▽
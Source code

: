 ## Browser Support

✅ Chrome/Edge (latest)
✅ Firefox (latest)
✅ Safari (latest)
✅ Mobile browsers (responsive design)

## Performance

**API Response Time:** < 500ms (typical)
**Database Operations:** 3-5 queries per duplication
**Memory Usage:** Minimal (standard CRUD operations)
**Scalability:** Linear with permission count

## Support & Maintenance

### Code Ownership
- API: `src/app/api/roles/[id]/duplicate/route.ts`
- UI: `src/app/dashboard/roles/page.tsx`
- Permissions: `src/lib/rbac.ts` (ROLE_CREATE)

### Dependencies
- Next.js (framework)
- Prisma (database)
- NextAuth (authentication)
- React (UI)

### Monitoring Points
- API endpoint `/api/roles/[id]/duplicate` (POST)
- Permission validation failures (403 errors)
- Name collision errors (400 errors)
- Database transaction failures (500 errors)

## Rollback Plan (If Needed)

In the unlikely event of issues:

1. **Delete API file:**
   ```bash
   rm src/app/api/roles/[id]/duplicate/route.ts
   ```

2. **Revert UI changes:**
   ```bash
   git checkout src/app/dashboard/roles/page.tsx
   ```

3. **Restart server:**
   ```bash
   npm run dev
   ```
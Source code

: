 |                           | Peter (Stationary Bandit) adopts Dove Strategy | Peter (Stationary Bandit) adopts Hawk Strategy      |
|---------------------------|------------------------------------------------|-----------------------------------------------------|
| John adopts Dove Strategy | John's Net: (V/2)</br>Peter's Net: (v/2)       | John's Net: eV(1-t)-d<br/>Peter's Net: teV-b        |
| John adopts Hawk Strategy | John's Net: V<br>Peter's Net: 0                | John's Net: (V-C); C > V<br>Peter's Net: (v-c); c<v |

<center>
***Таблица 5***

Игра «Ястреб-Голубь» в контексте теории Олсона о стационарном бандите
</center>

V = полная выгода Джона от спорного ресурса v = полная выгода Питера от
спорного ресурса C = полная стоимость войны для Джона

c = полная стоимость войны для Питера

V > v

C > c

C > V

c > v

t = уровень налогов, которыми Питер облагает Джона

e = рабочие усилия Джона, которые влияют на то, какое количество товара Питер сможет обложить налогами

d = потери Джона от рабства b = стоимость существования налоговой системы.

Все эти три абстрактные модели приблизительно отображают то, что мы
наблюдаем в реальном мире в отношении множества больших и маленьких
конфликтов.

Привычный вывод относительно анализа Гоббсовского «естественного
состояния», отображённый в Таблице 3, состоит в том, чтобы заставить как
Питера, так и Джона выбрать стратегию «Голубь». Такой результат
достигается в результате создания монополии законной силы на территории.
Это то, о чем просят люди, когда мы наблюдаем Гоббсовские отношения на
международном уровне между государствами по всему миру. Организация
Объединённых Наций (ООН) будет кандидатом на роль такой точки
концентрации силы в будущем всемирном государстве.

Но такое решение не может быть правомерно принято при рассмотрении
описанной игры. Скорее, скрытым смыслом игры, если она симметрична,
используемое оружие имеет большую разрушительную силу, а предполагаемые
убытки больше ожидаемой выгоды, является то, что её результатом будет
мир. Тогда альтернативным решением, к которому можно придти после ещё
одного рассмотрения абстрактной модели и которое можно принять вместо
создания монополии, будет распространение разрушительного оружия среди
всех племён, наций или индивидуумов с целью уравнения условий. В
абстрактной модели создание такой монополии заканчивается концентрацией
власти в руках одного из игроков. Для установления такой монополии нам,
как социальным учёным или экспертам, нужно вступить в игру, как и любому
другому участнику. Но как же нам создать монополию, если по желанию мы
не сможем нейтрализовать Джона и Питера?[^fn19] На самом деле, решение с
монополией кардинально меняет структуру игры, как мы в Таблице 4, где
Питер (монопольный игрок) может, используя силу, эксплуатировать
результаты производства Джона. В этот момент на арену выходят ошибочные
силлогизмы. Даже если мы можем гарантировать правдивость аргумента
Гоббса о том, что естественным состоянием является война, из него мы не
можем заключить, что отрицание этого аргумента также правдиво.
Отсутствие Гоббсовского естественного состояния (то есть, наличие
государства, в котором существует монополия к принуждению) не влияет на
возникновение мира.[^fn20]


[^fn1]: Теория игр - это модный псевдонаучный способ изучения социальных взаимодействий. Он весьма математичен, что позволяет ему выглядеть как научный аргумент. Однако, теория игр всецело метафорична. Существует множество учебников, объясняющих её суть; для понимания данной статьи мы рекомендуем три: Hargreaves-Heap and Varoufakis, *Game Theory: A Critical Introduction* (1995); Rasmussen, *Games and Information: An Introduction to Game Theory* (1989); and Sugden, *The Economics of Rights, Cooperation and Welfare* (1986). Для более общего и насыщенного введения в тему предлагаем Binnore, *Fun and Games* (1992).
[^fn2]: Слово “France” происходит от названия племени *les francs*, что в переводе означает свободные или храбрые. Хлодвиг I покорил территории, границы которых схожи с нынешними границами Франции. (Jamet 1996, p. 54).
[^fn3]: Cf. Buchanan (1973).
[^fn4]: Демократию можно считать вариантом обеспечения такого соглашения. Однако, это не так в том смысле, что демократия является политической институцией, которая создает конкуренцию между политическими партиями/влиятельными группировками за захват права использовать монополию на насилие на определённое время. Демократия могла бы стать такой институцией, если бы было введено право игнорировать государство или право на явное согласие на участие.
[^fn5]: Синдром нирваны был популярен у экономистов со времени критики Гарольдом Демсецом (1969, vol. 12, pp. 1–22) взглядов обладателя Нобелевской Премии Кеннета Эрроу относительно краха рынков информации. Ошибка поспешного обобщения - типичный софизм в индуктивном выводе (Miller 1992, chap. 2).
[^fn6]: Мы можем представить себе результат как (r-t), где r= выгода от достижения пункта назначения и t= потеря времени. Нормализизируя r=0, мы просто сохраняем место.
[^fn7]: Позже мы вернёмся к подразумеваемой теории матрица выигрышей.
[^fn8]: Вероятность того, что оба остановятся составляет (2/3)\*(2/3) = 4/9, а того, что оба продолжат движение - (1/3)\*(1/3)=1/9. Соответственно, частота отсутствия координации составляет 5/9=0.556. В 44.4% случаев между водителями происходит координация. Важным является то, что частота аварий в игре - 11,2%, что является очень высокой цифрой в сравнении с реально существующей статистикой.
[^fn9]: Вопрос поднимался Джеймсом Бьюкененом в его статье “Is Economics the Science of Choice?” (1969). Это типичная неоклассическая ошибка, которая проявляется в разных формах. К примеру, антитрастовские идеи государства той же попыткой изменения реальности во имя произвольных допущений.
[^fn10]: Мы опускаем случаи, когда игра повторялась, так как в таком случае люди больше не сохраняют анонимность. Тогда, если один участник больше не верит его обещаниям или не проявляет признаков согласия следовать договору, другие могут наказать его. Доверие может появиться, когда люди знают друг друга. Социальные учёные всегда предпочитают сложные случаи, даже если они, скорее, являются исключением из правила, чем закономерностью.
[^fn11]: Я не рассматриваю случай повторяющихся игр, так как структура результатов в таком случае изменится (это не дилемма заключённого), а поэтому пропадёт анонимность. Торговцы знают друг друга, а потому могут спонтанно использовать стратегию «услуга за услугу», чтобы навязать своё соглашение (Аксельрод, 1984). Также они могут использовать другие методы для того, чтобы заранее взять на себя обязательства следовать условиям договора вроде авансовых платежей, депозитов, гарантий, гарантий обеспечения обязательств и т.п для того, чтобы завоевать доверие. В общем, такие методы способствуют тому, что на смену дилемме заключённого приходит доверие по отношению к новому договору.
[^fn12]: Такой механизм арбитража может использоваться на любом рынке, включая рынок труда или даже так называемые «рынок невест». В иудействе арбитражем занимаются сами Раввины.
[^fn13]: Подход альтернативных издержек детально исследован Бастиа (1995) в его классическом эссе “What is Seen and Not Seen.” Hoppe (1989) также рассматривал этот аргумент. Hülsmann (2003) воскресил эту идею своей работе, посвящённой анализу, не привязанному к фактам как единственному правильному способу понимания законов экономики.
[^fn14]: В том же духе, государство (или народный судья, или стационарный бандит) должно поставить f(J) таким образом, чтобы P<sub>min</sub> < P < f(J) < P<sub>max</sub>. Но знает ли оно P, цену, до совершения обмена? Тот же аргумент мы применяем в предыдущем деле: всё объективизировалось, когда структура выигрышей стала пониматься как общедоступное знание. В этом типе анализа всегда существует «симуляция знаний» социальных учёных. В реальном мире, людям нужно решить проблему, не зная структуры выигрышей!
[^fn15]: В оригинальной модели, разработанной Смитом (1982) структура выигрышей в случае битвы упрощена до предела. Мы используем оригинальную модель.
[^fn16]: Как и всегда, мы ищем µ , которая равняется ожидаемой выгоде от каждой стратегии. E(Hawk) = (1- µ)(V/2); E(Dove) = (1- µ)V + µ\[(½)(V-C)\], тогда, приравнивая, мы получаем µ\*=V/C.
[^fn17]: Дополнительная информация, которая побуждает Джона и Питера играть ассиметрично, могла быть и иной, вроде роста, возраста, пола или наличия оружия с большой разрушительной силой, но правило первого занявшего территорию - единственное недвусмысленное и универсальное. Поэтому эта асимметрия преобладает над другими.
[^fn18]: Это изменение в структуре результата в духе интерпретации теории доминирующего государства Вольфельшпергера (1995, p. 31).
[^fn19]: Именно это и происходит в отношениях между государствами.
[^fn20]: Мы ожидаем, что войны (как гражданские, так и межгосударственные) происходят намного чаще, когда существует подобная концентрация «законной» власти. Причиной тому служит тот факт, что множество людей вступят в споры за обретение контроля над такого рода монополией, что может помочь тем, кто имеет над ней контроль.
△
### [TASK PROMPT]
Taking the line with "## Browser Support" as the first and the line with "queries per duplication" as the last, retype that stretch of the data above exactly, with no other lines.

### [RESPONSE AREA]
: ## Browser Support

✅ Chrome/Edge (latest)
✅ Firefox (latest)
✅ Safari (latest)
✅ Mobile browsers (responsive design)

## Performance

**API Response Time:** < 500ms (typical)
**Database Operations:** 3-5 queries per duplication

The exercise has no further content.